The project, sized at 62 megawatt-hours, reflects a growing recognition that balancing capacity is becoming a limiting factor as renewable generation increases, even in power systems that continue to rely heavily on gas-fired assets.
The investment is being financed through a combination of national funding and the European Union’s Recovery and Resilience Facility, with approximately EUR 11 million provided as non-repayable EU support. This funding structure highlights a broader trend across Central and Eastern Europe, where grid-scale storage economics remain closely tied to public financing mechanisms rather than merchant market revenues. At current cost levels, standalone battery projects in the region often struggle to achieve bankability without grants or regulated revenue frameworks.
MVM’s choice of a lithium-ion, containerized system aligns with the dominant technology deployed across Europe for short-duration storage. With a two-hour discharge profile, the Tiszaújváros facility is designed primarily for intraday balancing, frequency regulation, and short-term congestion management rather than seasonal energy shifting.

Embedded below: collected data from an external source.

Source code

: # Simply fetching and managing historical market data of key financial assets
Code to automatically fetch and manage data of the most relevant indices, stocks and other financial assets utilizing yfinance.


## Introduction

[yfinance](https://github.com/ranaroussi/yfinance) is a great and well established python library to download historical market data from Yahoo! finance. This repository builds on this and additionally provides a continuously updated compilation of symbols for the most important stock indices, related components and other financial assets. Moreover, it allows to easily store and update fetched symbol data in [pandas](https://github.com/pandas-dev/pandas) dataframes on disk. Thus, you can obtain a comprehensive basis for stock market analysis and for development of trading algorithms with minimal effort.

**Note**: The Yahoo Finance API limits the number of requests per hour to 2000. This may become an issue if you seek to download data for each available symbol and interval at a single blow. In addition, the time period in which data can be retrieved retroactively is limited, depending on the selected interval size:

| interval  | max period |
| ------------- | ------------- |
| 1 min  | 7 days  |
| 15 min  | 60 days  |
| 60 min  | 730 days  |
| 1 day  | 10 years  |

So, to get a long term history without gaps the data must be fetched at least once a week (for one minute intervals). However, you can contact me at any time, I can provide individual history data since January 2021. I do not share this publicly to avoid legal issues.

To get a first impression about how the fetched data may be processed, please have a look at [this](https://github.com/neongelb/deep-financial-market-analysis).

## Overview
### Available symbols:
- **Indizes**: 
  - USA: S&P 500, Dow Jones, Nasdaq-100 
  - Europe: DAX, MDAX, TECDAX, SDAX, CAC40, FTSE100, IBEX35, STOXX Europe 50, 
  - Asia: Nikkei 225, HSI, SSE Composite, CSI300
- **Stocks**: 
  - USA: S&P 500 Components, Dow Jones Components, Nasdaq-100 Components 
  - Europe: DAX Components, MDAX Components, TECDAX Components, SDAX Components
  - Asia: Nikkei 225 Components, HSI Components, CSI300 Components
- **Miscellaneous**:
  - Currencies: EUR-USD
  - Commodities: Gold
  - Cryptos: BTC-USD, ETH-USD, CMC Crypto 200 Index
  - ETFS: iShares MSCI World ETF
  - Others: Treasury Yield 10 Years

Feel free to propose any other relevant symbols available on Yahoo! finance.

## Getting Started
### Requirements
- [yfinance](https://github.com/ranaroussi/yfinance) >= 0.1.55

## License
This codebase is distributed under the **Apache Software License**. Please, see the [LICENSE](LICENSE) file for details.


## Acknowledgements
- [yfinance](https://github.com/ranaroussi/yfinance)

These use cases are increasingly critical as solar generation expands and intraday price volatility rises, but they also limit the system’s ability to address longer-duration adequacy challenges.
The project’s co-location with a 1,000 megawatt gas turbine power plant under construction adds a strategic dimension. While the battery and gas facilities will operate independently, their parallel development underscores how storage is being positioned as a complement rather than a substitute for thermal capacity. Batteries can respond within milliseconds to grid fluctuations, smoothing renewable output and reducing ramping stress on gas units, but they do not eliminate the need for dispatchable generation during prolonged low-renewable periods.
From a system perspective, the integration of battery storage alongside gas generation reflects a pragmatic approach to energy transition constraints. Hungary’s renewable expansion has accelerated, but grid reinforcement and cross-border interconnection have not always kept pace. Battery systems offer a faster-to-deploy option for enhancing flexibility, particularly at sites where grid access and permitting are already in place, as is the case in Tiszaújváros.
Cost metrics provide additional context. At approximately EUR 840 per kilowatt of installed power and around EUR 420 per kilowatt-hour of storage capacity, the project sits within the typical range for European utility-scale lithium-ion systems supported by public funding. While prices have declined over the past decade, recent volatility in battery supply chains and raw material costs has slowed further reductions, reinforcing the role of subsidies in enabling deployment.
Construction is expected to be completed by June 30, 2026, with MVM stating that all technical and grid conditions are already secured. The presence of an existing smaller storage unit at the site suggests that operational experience is informing the scale-up, an important factor as utilities move from pilot installations toward assets that materially affect system operations.